Epicurean Vegan

Healthy eating for discriminating palates

Blueberry Muffins with Crumb Topping February 4, 2010

Filed under: Breads — epicureanvegan @ 2:21 pm
Tags: , , , ,


I found this recipe online from Vegetarian Times and I love that there is no oil and no need for egg-replacer. These are by far, the Best. Blueberry. Muffins. Ever. I added the crumb topping because really, that’s like icing on the cake . . . only sweet topping on the muffin!

INGREDIENTS:

Muffins:

1/4 C Earth Balance margarine

1/2 C apple sauce

1/2 tsp salt

1 C sugar

2 C flour

1 Tbs baking powder

1 tsp vanilla

1/2 C almond milk

2 C fresh blueberries

Crumb topping:

1/4 C sugar

1/8 C flour

3/4 tsp cinnamon

2 Tbs Earth Balance butter

DIRECTIONS:

Preheat oven to 350. Using an electric mixer, combine all the muffin ingredients, except the blueberries. Mix well. Fold in the blueberries.

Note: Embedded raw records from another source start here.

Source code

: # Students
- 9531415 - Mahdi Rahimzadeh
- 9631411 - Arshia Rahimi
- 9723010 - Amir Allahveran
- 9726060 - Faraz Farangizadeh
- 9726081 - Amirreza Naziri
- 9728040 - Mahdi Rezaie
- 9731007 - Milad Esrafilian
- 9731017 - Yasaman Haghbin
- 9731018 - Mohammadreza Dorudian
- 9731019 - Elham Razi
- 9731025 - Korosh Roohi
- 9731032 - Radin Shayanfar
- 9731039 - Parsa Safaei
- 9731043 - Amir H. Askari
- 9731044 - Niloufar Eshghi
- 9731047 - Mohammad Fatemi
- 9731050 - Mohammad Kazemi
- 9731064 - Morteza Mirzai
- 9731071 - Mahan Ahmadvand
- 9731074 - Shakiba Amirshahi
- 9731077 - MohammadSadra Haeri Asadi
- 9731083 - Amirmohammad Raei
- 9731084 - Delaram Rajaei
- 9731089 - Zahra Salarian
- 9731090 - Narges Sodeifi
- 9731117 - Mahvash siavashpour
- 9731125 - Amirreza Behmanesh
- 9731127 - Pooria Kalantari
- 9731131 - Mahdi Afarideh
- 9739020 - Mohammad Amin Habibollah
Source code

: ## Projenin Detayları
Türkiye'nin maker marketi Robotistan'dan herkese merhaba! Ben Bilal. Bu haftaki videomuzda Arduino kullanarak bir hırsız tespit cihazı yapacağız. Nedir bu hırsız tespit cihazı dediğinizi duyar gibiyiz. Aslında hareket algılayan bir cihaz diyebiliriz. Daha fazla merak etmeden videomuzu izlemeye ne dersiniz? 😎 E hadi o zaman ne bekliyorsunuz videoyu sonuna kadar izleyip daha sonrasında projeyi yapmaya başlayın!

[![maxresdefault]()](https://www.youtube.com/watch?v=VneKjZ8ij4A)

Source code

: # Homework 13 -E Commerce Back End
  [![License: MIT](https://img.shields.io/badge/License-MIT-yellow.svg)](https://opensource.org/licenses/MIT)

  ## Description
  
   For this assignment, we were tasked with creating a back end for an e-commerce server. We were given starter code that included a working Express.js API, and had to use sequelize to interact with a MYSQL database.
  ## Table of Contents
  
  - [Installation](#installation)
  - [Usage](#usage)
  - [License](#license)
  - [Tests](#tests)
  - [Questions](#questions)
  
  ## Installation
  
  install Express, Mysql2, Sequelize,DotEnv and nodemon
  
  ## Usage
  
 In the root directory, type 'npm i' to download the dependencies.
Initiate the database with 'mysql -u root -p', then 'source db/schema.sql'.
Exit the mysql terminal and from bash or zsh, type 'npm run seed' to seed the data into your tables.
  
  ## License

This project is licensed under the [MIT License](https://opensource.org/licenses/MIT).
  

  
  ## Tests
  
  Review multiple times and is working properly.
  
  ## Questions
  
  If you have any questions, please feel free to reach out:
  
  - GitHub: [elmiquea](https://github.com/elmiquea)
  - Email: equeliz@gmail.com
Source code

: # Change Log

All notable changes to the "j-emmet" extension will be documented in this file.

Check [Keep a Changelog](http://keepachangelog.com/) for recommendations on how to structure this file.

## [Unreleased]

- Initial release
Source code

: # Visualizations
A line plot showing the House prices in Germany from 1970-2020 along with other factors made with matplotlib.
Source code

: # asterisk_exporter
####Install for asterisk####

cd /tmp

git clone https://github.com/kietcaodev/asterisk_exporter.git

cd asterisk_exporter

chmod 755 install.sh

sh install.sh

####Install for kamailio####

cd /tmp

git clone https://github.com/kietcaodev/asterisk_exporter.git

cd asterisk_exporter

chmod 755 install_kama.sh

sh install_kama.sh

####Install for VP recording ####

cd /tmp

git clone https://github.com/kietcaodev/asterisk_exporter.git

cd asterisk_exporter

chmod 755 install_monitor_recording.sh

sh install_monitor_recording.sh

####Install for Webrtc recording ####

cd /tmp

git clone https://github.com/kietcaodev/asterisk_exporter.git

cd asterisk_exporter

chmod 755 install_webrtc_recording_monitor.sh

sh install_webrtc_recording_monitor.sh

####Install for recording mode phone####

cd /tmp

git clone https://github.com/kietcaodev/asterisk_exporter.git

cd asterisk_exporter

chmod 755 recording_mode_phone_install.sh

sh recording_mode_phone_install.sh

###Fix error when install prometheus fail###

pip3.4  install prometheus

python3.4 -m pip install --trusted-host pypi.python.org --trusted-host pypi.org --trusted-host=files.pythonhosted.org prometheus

Either use muffin cups, or spray a muffin tin with cooking spray. Evenly fill each muffin cup (12). To make the crumb topping, combine all the crumb topping ingredients in a bowl and mix well using a fork.  Generously sprinkle the tops of each muffin with the crumb topping.

Bake for 30-33  minutes. Let cool on a rack for 5-10 minutes before removing from the pan. Enjoy!